Getting loans from any bank might sound easy. But it is not as easy as it sounds like. It is like the process of a product passing various quality tests before entering the market. The individual needs to clear a lot of obstacles to get a loan from the bank.
The banks before approving the loans take into consideration a lot of parameters. It is not that they are being strict, at the end of the day the person should be able to repay the loan with the particular interest amount. This is the reason why they check a lot of things before approving the loans. In this article, we will see some of the important factors the bank considers before approving the loans.
The credit history is the first thing that the bank will consider before loan approval. The credit history refers to the proper repayment of EMI if you have borrowed loans earlier and proper payment of credit card bills. If you have a clean history, there are good possibilities that the loan will be approved. It would be great if the credit score is 800 and above, if not make sure that it is above 300.

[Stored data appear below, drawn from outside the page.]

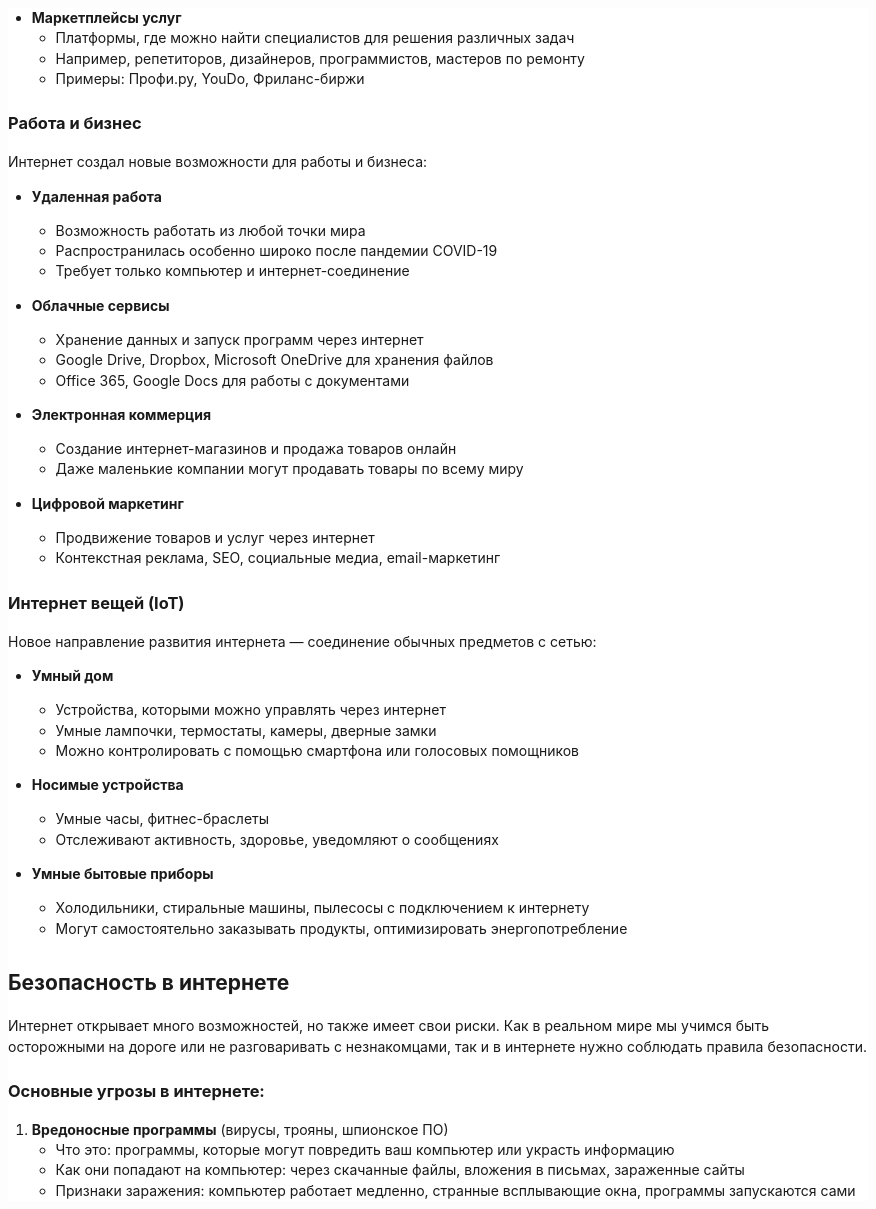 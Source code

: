 - **Маркетплейсы услуг**
  - Платформы, где можно найти специалистов для решения различных задач
  - Например, репетиторов, дизайнеров, программистов, мастеров по ремонту
  - Примеры: Профи.ру, YouDo, Фриланс-биржи

### Работа и бизнес

Интернет создал новые возможности для работы и бизнеса:

- **Удаленная работа**
  - Возможность работать из любой точки мира
  - Распространилась особенно широко после пандемии COVID-19
  - Требует только компьютер и интернет-соединение

- **Облачные сервисы**
  - Хранение данных и запуск программ через интернет
  - Google Drive, Dropbox, Microsoft OneDrive для хранения файлов
  - Office 365, Google Docs для работы с документами

- **Электронная коммерция**
  - Создание интернет-магазинов и продажа товаров онлайн
  - Даже маленькие компании могут продавать товары по всему миру

- **Цифровой маркетинг**
  - Продвижение товаров и услуг через интернет
  - Контекстная реклама, SEO, социальные медиа, email-маркетинг

### Интернет вещей (IoT)

Новое направление развития интернета — соединение обычных предметов с сетью:

- **Умный дом**
  - Устройства, которыми можно управлять через интернет
  - Умные лампочки, термостаты, камеры, дверные замки
  - Можно контролировать с помощью смартфона или голосовых помощников

- **Носимые устройства**
  - Умные часы, фитнес-браслеты
  - Отслеживают активность, здоровье, уведомляют о сообщениях

- **Умные бытовые приборы**
  - Холодильники, стиральные машины, пылесосы с подключением к интернету
  - Могут самостоятельно заказывать продукты, оптимизировать энергопотребление

## Безопасность в интернете

Интернет открывает много возможностей, но также имеет свои риски. Как в реальном мире мы учимся быть осторожными на дороге или не разговаривать с незнакомцами, так и в интернете нужно соблюдать правила безопасности.

### Основные угрозы в интернете:

1. **Вредоносные программы** (вирусы, трояны, шпионское ПО)
   - Что это: программы, которые могут повредить ваш компьютер или украсть информацию
   - Как они попадают на компьютер: через скачанные файлы, вложения в письмах, зараженные сайты
   - Признаки заражения: компьютер работает медленно, странные всплывающие окна, программы запускаются сами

We all know that occupation plays a major role when it comes to loan approval in banks. If you are in a stable job, the banks will give more preference as you will have a stable income; hence there will not be any problem in repaying the loans. In this particular aspect, people working in private companies or who are self-employed have a lower preference. There are a few banks who also take into account the entire working history. It does not matter how much salary the person is getting. If they have constantly been changing jobs, then it is huge minus while getting loans.
When it comes to loan approval age plays a major role in it. The majority of the banks prefer the people between the ages of 30 to 40. It is because there are good possibilities that they will have a well-paying job and in the near future they will not be going through any kind of big expenses. The most important reason is their health. Their health condition can be trusted up to certain level. There are very fewer possibilities that they will have any major health issues which might cause death.
If your spouse has a solid and good income source, then the changes in loan approval are very high. They take it into consideration because they can depend on their spouse’s income if they are not repaying the loans properly. They also need to be clear that there is some sort of income source that is there to keep the family running. If not it is obvious that the loan repayment will not be proper.